[Items from a dataset]

^^^^

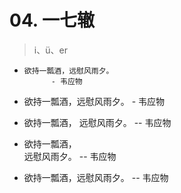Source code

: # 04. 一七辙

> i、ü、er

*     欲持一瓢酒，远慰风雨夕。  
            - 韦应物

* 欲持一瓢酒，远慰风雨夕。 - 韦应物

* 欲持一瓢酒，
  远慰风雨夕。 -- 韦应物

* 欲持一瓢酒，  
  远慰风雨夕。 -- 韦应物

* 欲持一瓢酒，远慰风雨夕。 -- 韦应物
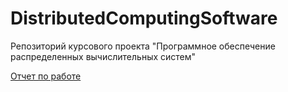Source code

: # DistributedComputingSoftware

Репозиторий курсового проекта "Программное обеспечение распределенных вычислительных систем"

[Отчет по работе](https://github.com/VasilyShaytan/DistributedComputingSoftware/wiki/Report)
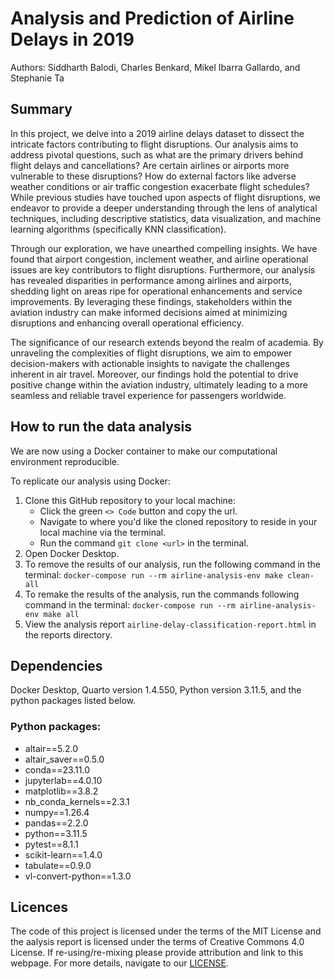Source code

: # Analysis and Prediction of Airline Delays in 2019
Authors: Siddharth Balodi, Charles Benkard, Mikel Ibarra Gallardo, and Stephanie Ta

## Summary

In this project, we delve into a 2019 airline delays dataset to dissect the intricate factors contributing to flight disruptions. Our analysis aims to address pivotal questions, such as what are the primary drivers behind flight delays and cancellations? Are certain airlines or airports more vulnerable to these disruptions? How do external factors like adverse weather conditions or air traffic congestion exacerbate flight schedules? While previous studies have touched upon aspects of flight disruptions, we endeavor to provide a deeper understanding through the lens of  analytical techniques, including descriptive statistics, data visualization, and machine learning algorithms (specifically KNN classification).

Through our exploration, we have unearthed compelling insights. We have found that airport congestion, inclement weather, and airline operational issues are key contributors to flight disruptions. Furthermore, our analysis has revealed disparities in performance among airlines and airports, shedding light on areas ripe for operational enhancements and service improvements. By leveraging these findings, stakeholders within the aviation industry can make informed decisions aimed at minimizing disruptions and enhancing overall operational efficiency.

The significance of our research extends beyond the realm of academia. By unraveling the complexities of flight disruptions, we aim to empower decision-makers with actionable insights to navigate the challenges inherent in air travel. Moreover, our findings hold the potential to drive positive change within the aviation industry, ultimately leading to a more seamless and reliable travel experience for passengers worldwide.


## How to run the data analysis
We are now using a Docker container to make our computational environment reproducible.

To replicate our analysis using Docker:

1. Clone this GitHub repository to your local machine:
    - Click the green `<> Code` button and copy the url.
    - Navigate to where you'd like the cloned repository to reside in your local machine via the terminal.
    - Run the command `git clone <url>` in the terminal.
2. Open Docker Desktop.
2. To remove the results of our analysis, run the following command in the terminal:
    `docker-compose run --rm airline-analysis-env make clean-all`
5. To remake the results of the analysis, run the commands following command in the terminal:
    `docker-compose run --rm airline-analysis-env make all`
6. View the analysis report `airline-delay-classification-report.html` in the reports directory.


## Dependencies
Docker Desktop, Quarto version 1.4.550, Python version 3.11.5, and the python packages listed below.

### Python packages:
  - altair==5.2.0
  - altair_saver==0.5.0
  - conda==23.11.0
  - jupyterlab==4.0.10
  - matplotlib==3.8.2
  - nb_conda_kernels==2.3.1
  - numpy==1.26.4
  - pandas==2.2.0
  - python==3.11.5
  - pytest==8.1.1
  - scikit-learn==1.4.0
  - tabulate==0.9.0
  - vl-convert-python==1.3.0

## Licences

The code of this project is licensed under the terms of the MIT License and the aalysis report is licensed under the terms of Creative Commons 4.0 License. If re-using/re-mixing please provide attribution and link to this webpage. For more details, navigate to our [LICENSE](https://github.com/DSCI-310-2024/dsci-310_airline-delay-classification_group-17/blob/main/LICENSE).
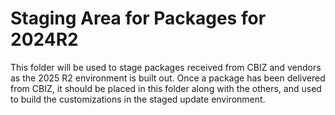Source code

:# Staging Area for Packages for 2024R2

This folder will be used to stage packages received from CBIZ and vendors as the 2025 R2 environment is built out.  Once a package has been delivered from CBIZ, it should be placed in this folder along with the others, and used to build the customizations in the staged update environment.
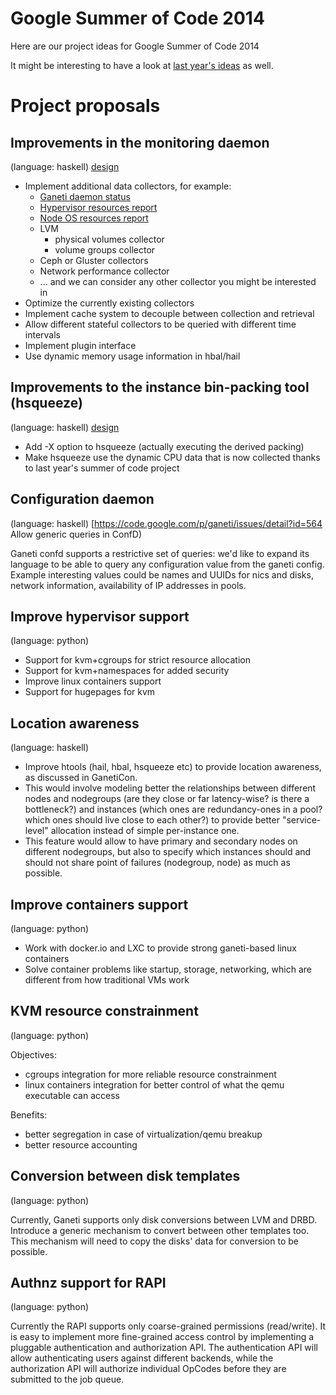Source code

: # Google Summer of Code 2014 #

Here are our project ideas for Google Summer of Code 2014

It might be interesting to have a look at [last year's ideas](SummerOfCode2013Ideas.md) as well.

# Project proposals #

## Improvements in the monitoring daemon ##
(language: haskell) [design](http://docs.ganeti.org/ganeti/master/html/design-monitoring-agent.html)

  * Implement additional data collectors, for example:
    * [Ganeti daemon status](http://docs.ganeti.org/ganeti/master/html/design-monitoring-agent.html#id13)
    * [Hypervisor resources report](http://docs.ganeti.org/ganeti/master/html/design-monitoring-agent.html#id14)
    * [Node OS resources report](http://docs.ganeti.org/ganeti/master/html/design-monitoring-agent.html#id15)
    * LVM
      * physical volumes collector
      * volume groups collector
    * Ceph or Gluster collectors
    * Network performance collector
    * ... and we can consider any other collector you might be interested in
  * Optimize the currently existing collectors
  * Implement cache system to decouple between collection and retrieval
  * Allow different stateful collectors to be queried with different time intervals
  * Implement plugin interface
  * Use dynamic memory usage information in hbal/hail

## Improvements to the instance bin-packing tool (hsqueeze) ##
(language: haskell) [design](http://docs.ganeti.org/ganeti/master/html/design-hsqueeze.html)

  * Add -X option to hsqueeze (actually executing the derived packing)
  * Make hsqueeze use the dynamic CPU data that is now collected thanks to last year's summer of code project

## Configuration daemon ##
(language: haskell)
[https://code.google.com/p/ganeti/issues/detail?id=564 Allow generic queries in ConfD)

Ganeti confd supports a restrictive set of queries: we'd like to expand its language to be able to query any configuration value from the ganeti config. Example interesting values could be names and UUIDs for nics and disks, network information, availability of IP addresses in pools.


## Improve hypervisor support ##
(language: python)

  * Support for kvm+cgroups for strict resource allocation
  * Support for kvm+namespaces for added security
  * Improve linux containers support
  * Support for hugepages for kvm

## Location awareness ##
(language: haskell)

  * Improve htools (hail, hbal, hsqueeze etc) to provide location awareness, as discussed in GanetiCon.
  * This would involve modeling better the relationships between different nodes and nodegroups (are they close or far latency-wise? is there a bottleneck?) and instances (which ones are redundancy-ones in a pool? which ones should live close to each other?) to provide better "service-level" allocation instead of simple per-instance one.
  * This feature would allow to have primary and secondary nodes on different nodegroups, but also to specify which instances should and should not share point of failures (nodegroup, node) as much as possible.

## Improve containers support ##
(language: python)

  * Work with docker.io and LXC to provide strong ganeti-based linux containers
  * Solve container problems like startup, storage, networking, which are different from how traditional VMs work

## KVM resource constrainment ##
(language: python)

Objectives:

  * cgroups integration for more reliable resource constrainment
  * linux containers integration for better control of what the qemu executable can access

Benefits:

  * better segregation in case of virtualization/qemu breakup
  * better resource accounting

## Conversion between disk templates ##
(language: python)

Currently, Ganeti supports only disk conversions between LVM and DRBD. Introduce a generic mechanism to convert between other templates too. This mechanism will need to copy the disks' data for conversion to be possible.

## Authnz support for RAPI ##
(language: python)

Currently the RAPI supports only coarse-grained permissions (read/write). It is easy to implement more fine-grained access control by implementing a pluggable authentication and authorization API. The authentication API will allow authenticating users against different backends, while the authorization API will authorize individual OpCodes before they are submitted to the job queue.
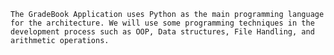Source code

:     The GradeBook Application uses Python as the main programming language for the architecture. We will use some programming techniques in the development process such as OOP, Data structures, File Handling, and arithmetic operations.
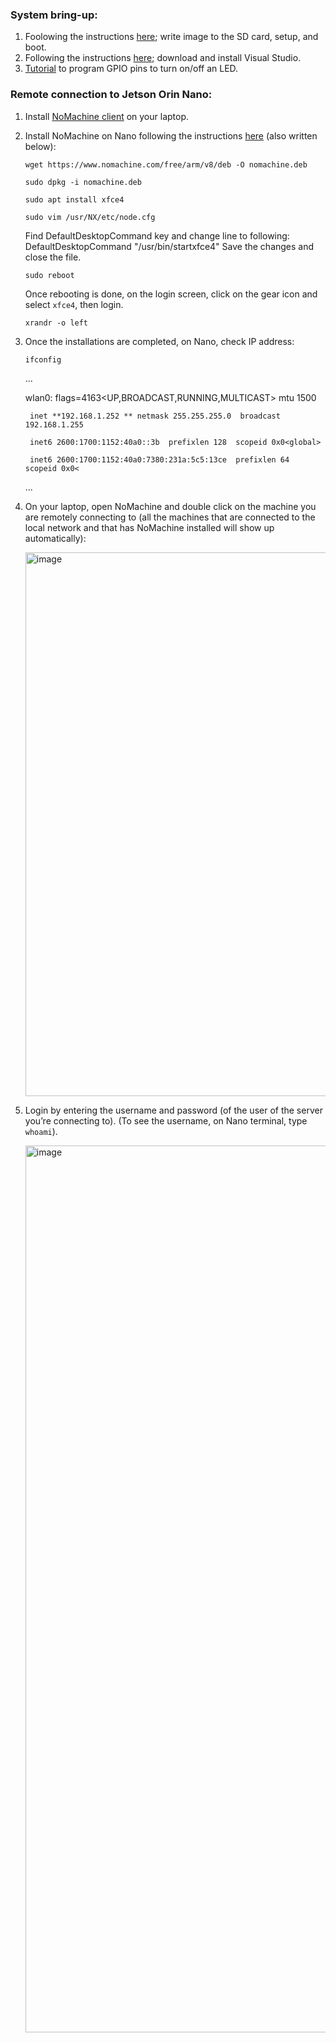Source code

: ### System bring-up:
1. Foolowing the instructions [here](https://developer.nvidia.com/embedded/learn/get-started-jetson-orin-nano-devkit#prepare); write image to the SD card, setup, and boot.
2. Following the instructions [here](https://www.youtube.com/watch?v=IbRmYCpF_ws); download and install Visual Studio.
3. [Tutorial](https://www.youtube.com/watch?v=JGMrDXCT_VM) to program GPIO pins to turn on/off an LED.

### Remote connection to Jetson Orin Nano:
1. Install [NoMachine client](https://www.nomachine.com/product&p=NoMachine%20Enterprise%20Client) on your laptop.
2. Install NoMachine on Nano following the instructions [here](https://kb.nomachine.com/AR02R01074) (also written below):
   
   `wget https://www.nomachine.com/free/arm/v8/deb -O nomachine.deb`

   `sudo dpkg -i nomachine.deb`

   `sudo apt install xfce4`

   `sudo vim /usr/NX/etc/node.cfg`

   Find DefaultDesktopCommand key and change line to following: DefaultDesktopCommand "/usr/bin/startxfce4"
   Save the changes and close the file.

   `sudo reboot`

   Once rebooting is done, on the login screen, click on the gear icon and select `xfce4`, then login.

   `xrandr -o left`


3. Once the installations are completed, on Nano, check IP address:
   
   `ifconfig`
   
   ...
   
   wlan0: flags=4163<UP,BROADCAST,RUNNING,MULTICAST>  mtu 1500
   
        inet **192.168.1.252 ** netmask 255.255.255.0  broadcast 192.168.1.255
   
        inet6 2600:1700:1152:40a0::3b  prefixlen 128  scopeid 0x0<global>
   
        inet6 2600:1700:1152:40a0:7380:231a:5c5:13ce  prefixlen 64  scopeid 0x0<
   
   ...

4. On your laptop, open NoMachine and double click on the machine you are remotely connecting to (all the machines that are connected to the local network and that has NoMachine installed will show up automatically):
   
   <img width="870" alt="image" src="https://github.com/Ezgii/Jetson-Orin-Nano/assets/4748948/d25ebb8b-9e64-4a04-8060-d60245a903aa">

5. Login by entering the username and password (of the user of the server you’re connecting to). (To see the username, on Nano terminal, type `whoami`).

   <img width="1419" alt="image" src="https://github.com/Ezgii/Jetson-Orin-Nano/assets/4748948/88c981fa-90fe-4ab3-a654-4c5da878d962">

^^^^

▶ Task instructions
In the answer, give only the lines from the top of the data above through the line with "Delays in 2019", reproduced exactly; no picture may appear.

▶ Response area
Source code

: # 04. 一七辙

> i、ü、er

*     欲持一瓢酒，远慰风雨夕。  
            - 韦应物

* 欲持一瓢酒，远慰风雨夕。 - 韦应物

* 欲持一瓢酒，
  远慰风雨夕。 -- 韦应物

* 欲持一瓢酒，  
  远慰风雨夕。 -- 韦应物

* 欲持一瓢酒，远慰风雨夕。 -- 韦应物
Source code

: # DistributedComputingSoftware

Репозиторий курсового проекта "Программное обеспечение распределенных вычислительных систем"

[Отчет по работе](https://github.com/VasilyShaytan/DistributedComputingSoftware/wiki/Report)
Source code

: # Analysis and Prediction of Airline Delays in 2019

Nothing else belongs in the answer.